◆ Records for this task ◆
┄┄┄┄┄┄┄┄┄┄

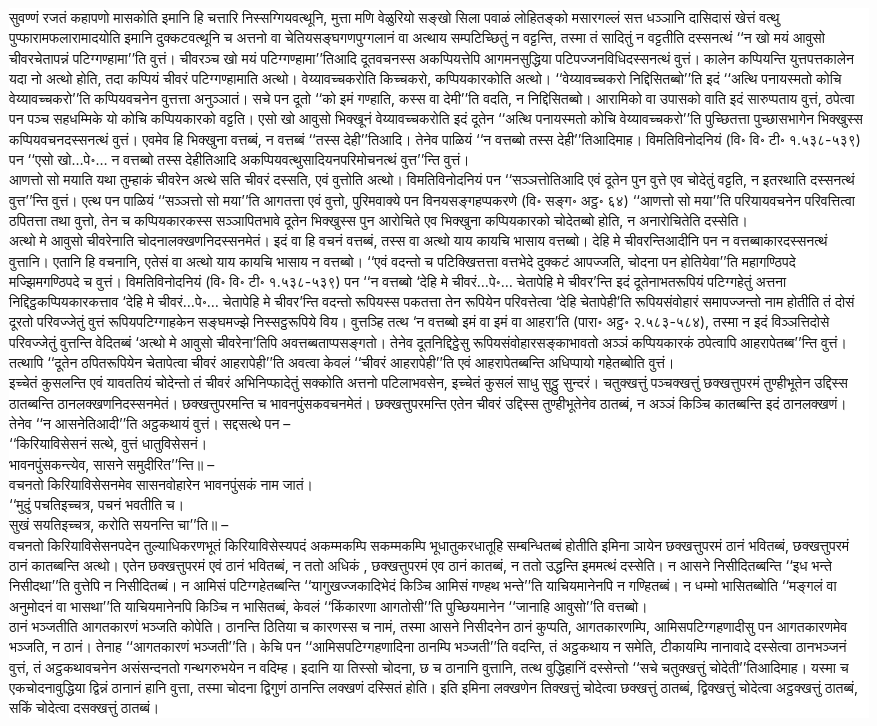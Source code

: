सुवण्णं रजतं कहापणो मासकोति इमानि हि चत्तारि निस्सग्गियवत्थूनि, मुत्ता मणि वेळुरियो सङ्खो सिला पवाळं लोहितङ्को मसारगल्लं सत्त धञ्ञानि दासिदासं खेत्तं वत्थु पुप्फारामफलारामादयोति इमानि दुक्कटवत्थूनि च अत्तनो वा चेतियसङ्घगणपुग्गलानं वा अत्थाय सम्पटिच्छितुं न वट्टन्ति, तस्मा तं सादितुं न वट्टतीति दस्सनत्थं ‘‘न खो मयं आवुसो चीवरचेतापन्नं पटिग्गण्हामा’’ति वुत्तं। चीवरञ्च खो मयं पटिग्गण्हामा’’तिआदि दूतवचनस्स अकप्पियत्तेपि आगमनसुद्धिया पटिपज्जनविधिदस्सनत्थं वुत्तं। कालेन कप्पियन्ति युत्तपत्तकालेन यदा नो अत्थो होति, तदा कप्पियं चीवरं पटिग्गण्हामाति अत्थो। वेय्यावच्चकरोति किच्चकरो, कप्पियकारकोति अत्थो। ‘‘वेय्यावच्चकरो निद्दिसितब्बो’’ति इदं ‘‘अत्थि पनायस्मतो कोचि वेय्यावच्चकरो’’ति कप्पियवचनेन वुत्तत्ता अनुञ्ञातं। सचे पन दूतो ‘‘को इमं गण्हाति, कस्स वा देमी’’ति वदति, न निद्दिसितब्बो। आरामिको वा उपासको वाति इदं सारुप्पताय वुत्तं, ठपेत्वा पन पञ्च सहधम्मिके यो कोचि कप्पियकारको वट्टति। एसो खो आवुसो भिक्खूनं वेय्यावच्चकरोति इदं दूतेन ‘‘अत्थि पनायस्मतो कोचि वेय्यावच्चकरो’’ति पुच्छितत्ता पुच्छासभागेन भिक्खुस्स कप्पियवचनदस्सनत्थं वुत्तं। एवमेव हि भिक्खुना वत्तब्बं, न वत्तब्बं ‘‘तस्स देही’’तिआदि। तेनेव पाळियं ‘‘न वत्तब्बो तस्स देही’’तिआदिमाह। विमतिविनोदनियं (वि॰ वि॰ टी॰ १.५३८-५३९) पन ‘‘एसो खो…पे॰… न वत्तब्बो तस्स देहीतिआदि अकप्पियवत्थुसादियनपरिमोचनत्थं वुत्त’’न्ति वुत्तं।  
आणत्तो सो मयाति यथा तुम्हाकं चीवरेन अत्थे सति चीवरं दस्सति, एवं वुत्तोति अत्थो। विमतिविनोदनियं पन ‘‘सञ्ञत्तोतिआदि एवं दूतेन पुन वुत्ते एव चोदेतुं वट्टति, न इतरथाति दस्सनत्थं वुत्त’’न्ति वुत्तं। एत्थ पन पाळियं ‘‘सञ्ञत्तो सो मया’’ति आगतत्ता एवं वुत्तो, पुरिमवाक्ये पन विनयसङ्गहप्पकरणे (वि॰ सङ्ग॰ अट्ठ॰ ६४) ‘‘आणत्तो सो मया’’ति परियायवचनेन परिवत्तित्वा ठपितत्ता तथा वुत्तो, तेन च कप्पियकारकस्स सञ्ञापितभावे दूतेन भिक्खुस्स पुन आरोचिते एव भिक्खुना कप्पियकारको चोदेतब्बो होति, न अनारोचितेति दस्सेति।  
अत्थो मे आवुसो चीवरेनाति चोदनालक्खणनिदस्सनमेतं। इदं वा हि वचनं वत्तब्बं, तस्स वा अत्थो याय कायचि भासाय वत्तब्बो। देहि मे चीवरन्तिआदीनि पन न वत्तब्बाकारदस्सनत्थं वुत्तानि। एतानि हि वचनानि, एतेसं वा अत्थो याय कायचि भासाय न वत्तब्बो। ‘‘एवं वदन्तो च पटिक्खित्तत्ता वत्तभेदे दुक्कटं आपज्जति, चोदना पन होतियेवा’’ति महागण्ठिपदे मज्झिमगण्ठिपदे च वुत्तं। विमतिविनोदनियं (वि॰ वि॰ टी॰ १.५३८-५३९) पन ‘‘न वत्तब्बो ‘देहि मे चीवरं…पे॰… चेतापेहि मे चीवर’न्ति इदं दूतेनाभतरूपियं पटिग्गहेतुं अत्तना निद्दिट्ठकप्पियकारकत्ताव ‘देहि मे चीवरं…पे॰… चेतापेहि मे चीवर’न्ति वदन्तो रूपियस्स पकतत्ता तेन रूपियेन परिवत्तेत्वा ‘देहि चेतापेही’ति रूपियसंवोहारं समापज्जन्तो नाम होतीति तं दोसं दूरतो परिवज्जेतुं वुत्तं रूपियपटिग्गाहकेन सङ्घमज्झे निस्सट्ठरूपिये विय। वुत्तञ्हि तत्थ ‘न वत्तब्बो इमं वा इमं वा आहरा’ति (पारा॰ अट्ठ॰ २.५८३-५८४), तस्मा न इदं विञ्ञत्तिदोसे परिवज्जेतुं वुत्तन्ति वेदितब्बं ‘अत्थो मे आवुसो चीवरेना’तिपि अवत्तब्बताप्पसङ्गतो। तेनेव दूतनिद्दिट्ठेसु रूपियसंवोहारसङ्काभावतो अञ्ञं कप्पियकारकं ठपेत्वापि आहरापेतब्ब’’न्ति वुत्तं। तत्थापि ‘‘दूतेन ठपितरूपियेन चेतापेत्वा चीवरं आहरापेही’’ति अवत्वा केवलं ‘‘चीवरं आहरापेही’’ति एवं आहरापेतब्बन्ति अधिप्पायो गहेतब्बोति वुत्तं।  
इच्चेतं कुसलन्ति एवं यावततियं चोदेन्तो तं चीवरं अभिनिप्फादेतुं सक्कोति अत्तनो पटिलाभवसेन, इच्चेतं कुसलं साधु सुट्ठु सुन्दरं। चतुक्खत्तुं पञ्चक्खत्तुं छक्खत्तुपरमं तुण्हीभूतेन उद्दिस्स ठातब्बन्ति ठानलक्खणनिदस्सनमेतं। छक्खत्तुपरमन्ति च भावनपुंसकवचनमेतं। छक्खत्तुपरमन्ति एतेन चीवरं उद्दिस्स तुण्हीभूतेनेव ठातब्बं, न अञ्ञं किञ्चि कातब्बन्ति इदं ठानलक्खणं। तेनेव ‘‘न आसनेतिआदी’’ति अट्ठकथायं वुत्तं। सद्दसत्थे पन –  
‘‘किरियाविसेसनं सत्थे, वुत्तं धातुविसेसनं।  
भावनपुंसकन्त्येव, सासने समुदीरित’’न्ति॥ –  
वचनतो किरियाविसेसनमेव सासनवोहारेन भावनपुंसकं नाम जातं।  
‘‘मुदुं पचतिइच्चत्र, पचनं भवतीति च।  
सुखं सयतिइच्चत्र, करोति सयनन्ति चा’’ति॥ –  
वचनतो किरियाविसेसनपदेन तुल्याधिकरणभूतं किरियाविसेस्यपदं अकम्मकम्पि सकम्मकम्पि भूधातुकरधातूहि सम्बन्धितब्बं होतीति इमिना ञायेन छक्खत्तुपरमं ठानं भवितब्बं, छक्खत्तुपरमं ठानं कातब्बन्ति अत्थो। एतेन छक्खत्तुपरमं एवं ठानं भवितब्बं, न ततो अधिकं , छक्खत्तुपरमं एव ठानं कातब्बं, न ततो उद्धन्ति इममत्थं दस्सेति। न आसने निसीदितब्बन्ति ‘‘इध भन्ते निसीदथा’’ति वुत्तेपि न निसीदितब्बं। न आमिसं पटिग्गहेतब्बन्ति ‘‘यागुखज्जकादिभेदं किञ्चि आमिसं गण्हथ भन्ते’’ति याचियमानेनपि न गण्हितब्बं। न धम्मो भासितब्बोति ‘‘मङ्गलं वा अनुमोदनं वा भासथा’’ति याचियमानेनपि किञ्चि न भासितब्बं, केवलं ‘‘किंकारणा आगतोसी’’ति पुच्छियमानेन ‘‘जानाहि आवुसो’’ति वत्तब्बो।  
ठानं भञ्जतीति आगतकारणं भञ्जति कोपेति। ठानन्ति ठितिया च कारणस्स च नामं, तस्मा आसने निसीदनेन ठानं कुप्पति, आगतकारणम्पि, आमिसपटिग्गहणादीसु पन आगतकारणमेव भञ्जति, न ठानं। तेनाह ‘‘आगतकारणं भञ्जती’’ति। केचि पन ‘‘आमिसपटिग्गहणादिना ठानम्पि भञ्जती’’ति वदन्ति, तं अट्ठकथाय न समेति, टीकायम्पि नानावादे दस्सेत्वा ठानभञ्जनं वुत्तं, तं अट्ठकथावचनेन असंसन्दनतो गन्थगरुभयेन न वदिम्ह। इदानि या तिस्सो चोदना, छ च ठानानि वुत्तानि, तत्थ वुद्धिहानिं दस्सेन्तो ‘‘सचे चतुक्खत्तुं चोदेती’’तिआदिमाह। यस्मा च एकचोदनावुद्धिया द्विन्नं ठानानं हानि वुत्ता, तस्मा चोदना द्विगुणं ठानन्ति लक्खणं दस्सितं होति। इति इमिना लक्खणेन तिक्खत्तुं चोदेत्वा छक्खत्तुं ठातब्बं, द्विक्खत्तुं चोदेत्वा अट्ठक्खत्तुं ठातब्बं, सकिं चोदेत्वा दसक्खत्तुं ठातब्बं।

┄┄┄┄┄┄┄┄┄┄

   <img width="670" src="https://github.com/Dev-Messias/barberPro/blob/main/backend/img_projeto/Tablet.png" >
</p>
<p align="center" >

┄┄┄┄┄┄┄┄┄┄

◆ What this task involves ◆
Some lines above hold the word "वचनत". Copy all of them.

◆ Answer to this problem ◆
वचनतो किरियाविसेसनमेव सासनवोहारेन भावनपुंसकं नाम जातं।  
वचनतो किरियाविसेसनपदेन तुल्याधिकरणभूतं किरियाविसेस्यपदं अकम्मकम्पि सकम्मकम्पि भूधातुकरधातूहि सम्बन्धितब्बं होतीति इमिना ञायेन छक्खत्तुपरमं ठानं भवितब्बं, छक्खत्तुपरमं ठानं कातब्बन्ति अत्थो। एतेन छक्खत्तुपरमं एवं ठानं भवितब्बं, न ततो अधिकं , छक्खत्तुपरमं एव ठानं कातब्बं, न ततो उद्धन्ति इममत्थं दस्सेति। न आसने निसीदितब्बन्ति ‘‘इध भन्ते निसीदथा’’ति वुत्तेपि न निसीदितब्बं। न आमिसं पटिग्गहेतब्बन्ति ‘‘यागुखज्जकादिभेदं किञ्चि आमिसं गण्हथ भन्ते’’ति याचियमानेनपि न गण्हितब्बं। न धम्मो भासितब्बोति ‘‘मङ्गलं वा अनुमोदनं वा भासथा’’ति याचियमानेनपि किञ्चि न भासितब्बं, केवलं ‘‘किंकारणा आगतोसी’’ति पुच्छियमानेन ‘‘जानाहि आवुसो’’ति वत्तब्बो।  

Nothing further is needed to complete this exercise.